# What is a "normal"marriage? NEED HELP PLEASE



## pinkprincess (Jun 10, 2008)

So i need to find out what is a normal marriage relationship between hubby and wife?


----------



## 40jane (Dec 8, 2010)

Accepting one another differences, talking through disagreements with solutions that both are happy with, affection, finding out and meeting the others needs, listening without giving advice, giving support when needed, respecting one another, giving space or closeness, being a "team", making major decisions together, valuing each other

Easy to tell you what a normal marriage is...it is the opposite of mine


----------



## sisters359 (Apr 9, 2009)

I think there is no such thing, because each couple is different. Whatever makes both of you happy and works for both of you is "normal" for you. If one of you is generally happy and satisfied and the other isn't, or if both o you are unhappy, then obviously something is wrong.

BUT--if both of you are happy yet you are pretty disconnected, the marriage is in trouble. If the connection is strong--whatever it is based on--but you are still pretty independent of one another for a lot of your needs, that's fine too, b/c we have lots of different needs and no one can meet all our needs. If your connection does not include enjoying sex, however, trouble usually lies ahead.

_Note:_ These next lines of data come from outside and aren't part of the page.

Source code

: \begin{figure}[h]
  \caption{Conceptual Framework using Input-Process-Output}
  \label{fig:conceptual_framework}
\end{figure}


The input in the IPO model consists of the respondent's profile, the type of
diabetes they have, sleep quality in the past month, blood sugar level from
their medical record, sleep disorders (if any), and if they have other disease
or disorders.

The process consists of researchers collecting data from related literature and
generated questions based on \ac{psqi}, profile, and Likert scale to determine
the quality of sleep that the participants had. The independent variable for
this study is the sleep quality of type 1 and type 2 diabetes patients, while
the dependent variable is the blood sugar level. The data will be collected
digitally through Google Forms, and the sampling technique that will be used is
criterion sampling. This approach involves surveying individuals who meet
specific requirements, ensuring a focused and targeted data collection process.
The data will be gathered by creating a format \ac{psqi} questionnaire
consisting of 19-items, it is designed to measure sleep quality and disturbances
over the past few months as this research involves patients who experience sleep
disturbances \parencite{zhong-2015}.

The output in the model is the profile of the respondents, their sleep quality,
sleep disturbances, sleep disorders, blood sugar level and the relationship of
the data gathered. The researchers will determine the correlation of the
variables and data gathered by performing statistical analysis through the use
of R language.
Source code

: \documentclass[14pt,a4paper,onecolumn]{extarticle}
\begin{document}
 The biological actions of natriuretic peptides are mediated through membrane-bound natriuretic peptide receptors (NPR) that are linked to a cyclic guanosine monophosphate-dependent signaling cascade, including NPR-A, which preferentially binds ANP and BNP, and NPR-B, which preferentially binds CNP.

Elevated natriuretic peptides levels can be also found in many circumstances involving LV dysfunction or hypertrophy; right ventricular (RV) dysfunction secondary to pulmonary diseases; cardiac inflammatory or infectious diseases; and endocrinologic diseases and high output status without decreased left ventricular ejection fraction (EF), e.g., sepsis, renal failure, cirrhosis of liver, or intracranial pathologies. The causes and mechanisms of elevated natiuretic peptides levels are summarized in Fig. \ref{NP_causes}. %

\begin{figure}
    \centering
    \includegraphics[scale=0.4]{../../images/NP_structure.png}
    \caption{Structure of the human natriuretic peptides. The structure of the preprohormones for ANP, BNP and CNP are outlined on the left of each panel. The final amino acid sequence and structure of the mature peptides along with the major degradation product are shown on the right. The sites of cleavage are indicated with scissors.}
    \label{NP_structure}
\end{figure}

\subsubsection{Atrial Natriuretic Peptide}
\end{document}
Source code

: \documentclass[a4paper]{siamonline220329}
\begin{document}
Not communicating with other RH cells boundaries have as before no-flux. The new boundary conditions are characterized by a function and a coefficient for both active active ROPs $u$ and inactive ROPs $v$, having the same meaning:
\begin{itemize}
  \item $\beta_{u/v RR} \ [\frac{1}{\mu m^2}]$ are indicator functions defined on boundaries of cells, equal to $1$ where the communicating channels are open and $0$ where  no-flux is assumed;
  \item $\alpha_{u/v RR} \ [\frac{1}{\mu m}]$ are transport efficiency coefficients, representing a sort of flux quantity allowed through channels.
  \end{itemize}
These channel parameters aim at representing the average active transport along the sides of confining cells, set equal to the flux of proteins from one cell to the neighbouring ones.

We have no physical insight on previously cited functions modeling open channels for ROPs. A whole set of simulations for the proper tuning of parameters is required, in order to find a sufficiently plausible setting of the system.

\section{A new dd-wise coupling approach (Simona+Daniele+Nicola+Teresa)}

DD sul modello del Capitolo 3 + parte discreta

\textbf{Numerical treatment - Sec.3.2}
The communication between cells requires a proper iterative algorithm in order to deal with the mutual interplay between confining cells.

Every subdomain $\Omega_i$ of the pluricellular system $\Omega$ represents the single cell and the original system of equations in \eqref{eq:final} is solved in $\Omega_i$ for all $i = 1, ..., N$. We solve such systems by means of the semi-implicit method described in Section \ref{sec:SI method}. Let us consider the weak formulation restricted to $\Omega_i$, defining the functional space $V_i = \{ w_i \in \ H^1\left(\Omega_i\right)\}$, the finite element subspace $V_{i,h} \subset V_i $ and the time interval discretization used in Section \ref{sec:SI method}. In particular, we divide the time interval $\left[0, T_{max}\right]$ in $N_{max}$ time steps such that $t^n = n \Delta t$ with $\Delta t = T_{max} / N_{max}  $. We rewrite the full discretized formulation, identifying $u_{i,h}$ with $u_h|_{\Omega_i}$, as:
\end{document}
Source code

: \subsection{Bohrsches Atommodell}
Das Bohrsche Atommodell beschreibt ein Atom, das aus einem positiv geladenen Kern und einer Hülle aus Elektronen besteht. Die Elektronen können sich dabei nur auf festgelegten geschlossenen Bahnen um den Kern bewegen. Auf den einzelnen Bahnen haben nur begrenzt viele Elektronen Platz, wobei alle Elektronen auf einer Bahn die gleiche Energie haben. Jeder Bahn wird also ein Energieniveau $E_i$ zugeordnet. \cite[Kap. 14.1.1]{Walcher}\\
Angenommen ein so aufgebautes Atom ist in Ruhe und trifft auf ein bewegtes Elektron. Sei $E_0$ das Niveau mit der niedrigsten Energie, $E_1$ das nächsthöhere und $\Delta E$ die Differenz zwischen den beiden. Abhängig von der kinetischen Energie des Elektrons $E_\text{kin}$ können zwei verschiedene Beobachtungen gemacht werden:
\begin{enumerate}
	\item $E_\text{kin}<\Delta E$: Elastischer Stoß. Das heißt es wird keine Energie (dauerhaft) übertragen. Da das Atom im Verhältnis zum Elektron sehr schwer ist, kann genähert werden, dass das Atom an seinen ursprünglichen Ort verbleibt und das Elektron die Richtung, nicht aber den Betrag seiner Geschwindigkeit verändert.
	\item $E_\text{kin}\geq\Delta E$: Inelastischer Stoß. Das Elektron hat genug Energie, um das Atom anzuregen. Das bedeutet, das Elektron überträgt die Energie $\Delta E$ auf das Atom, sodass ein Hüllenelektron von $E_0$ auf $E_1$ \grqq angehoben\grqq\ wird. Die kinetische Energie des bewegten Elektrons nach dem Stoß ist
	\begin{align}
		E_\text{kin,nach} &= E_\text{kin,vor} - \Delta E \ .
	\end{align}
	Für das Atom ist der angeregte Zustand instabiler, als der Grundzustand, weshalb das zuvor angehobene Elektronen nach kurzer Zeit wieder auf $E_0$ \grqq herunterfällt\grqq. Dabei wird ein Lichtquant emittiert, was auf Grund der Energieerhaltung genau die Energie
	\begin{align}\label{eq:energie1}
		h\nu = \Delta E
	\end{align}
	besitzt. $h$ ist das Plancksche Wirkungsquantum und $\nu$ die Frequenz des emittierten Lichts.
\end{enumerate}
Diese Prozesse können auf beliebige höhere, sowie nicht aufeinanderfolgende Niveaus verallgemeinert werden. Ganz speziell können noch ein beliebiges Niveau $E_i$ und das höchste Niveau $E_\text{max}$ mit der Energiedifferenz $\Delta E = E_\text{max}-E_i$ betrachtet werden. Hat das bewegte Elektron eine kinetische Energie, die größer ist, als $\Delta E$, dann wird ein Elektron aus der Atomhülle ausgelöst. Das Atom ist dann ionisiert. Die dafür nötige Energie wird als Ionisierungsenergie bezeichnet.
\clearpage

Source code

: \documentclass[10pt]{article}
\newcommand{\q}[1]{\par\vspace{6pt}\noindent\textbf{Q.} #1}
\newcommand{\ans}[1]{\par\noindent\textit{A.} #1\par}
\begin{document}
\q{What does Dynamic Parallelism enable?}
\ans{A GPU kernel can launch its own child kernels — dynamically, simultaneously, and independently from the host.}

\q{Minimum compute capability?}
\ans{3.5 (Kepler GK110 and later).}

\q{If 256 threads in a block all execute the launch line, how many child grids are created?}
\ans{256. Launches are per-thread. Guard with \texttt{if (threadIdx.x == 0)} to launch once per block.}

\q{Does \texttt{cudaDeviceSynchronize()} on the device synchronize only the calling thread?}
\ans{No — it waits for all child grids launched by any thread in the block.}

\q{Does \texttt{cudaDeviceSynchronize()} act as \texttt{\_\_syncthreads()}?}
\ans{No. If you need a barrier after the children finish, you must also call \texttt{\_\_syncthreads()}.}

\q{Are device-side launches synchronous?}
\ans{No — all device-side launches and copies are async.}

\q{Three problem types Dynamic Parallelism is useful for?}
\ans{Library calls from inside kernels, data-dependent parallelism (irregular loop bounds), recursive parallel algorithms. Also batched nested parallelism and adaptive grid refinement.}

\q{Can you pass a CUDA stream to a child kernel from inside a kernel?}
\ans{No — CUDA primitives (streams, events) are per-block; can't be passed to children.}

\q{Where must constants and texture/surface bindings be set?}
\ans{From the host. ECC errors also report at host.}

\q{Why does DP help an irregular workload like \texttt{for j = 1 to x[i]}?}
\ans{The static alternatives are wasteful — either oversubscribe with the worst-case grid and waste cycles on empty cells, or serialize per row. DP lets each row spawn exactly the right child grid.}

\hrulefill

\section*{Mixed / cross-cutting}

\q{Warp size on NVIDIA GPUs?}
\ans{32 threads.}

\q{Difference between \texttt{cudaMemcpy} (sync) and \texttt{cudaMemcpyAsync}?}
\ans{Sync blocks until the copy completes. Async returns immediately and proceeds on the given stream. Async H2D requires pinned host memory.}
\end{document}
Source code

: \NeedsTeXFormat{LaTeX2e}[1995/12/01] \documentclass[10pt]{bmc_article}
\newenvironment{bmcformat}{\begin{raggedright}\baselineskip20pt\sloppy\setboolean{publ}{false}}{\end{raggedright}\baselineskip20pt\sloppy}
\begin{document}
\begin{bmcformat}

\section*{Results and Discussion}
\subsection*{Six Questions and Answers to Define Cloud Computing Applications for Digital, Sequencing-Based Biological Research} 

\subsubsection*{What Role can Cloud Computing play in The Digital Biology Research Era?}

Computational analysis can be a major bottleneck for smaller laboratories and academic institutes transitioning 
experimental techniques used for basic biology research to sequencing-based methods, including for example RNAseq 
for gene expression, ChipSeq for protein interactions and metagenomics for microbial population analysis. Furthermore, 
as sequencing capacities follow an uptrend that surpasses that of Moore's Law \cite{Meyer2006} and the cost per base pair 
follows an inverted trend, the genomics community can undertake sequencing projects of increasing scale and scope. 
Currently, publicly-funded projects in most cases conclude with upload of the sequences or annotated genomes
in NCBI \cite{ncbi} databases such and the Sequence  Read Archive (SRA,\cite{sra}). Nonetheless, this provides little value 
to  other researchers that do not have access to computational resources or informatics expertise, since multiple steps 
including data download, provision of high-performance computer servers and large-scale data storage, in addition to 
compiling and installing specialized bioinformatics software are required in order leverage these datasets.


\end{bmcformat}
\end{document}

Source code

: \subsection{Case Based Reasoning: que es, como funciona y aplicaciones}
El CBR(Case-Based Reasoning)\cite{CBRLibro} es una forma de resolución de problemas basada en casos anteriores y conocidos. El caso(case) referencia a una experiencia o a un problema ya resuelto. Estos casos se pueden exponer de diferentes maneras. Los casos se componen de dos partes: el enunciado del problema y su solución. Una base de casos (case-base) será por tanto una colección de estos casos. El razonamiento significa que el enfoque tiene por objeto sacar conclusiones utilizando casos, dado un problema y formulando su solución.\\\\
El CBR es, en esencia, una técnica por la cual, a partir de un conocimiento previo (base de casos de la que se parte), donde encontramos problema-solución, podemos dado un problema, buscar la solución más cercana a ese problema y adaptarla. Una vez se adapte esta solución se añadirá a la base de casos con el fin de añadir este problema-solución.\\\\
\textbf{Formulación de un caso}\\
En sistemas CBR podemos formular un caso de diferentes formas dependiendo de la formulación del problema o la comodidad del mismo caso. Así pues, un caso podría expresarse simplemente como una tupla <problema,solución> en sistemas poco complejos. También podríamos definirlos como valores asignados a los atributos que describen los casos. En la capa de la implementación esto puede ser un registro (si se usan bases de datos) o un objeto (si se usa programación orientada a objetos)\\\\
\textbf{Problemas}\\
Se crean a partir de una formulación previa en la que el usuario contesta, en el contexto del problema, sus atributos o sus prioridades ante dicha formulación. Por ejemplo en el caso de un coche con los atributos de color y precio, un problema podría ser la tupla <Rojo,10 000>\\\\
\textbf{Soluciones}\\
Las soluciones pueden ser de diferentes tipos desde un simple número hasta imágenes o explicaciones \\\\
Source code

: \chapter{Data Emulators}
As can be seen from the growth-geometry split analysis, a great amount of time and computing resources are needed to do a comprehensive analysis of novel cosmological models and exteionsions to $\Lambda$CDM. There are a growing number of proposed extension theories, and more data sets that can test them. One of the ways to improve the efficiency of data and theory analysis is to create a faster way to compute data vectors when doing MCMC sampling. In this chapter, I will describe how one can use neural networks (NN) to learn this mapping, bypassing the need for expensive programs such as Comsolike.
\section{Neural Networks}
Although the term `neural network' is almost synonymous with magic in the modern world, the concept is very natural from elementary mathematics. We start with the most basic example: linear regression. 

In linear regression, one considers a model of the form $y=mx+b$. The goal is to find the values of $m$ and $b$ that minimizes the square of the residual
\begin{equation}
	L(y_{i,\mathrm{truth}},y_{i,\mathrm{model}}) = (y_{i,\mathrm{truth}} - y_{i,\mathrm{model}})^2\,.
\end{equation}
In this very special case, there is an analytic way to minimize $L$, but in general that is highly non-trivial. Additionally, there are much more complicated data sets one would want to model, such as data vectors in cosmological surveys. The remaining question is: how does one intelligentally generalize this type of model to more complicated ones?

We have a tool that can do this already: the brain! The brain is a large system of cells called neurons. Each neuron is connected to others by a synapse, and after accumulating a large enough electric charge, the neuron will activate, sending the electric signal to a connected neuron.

Now, why do you ask? Are you unhappy? Are you unhappy b/c you want your marriage to "look" a certain way? Who cares if it is "normal" if you are otherwise happy? If, however, having a marriage that just appears normal is really important to you but not to your spouse, then maybe you are not well matched.


----------



## major misfit (Oct 17, 2010)

Normal is whatever works for both people involved.


----------



## unbelievable (Aug 20, 2010)

There is no "normal". There is only what works for you and your wife. I can't see how most people tolerate their spouse. They probably think the same about me and my wife. Everyone has to figure out what works for them.


----------



## MsLonely (Sep 23, 2010)

40jane said:


> Accepting one another differences, talking through disagreements with solutions that both are happy with, affection, finding out and meeting the others needs, listening without giving advice, giving support when needed, respecting one another, giving space or closeness, being a "team", making major decisions together, valuing each other
> 
> Easy to tell you what a normal marriage is...it is the opposite of mine


Nice one. I think my marriage is normal.
_Posted via Mobile Device_


----------